Baumgarden v. Langles

35 La. Ann. 441 | La. | 1883

The opinion of the Court was delivered by

Fenner, J.

Nicholas A. Baumgarden and Justin J. Langles were, in 1877 and for some years previously, equal partners in the bakery business known as the “ Commercial Bakery.”

On the 31st of December, 1877, by an act of sale passed before Jas. Fahey, notary public, Baumgarden sol'd and transferred to Langles all his right and title in the said business, including the real estate connected therewith and owned jointly by the partners, the assets, machinery, apparatus, book accounts, cash on hand, good-will, etc., for the price of forty-five thousand dollars.

On the 21st of May, 1878, Baumgarden was interdicted, and died, insane, on the 23d April, 1879. His wife was qualified as his curatrix in the interdiction proceedings, and, on the 30th of December, 1878, filed the present action, the object of which is to annul the sale above mentioned, on two grounds:

1. Notorious insanity at the date of the sale, rendering Baumgarden incapable of validly consenting thereto.

2. Fraud, in that defendant, being well aware of Baumgarden’s mental weakness, took advantage thereof and, by threats, improper influences, and false and fraudulent representations, induced him to make said sale for a price much less than the value of the thing sold.
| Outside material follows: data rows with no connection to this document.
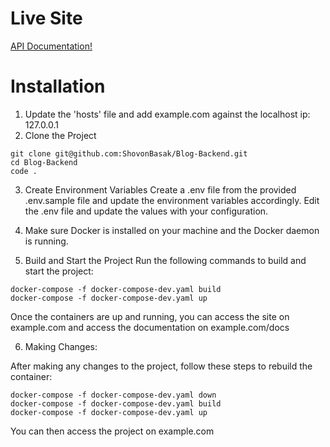 # Live Site
[API Documentation!](https://api.blog.shovon.dev/docs)

# Installation
1. Update the 'hosts' file and add example.com against the localhost ip: 127.0.0.1
1. Clone the Project
``` 
git clone git@github.com:ShovonBasak/Blog-Backend.git
cd Blog-Backend
code .
```
3. Create Environment Variables
Create a .env file from the provided .env.sample file and update the environment variables accordingly.
Edit the .env file and update the values with your configuration.
1. Make sure Docker is installed on your machine and the Docker daemon is running.

1. Build and Start the Project
Run the following commands to build and start the project:
```
docker-compose -f docker-compose-dev.yaml build
docker-compose -f docker-compose-dev.yaml up
```
Once the containers are up and running, you can access the site on example.com and access the documentation on example.com/docs

6. Making Changes:

After making any changes to the project, follow these steps to rebuild the container:

```
docker-compose -f docker-compose-dev.yaml down
docker-compose -f docker-compose-dev.yaml build
docker-compose -f docker-compose-dev.yaml up
```

You can then access the project on example.com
As to the first ground, a careful study of the record convinces us that a proceeding for the interdiction of Baumgarden, based upon the evidence therein contained as to his mental and physical condition and as to his actions and conduct prior and up to the date of this sale, must necessarily have failed.

This is the first test to be applied in a case of this kind. Evidence which would not avail to provoke a decree of interdiction is insufficient to establish a decree of insanity or mental imbecility destroying a person’s capacity to contract. More than this, however, is required to invalidate the contract on this ground; for, under the Code, for this purpose it is necessary not only to establish the mental incapacity, but also that it was notorious, or, at least, that “the person who contracted with him was acquainted with his incapacity.” C. C. 402, 1788, Section 2.

Both of these elements are certainly wanting in the instant case; for the question now in hand is not whether Baumgarden was, to a certain extent, mentally and physically weakened by disease, but whether he was so affected to a degree rendering him incapable of validly consenting to a contract and so a fit subject for interdiction.

It is to be borne in mind that Langles stood in relations with Baum-garden which rendered his dealing with him rather than with another *443a matter of necessity and not of choice. He was his partner. He desired to terminate that partnership and to liquidate its affairs. He had a legal right to do so. He had the right to do so by amicable agreement, if Baumgarden was mentally capable of contracting. The question, then, for him to determine was whether Baumgarden was so capable. If he believed him to be so, and if he was not notoriously otherwise, he had the right to contract with him, and such contract cannot be annulled for want of capacity to contract.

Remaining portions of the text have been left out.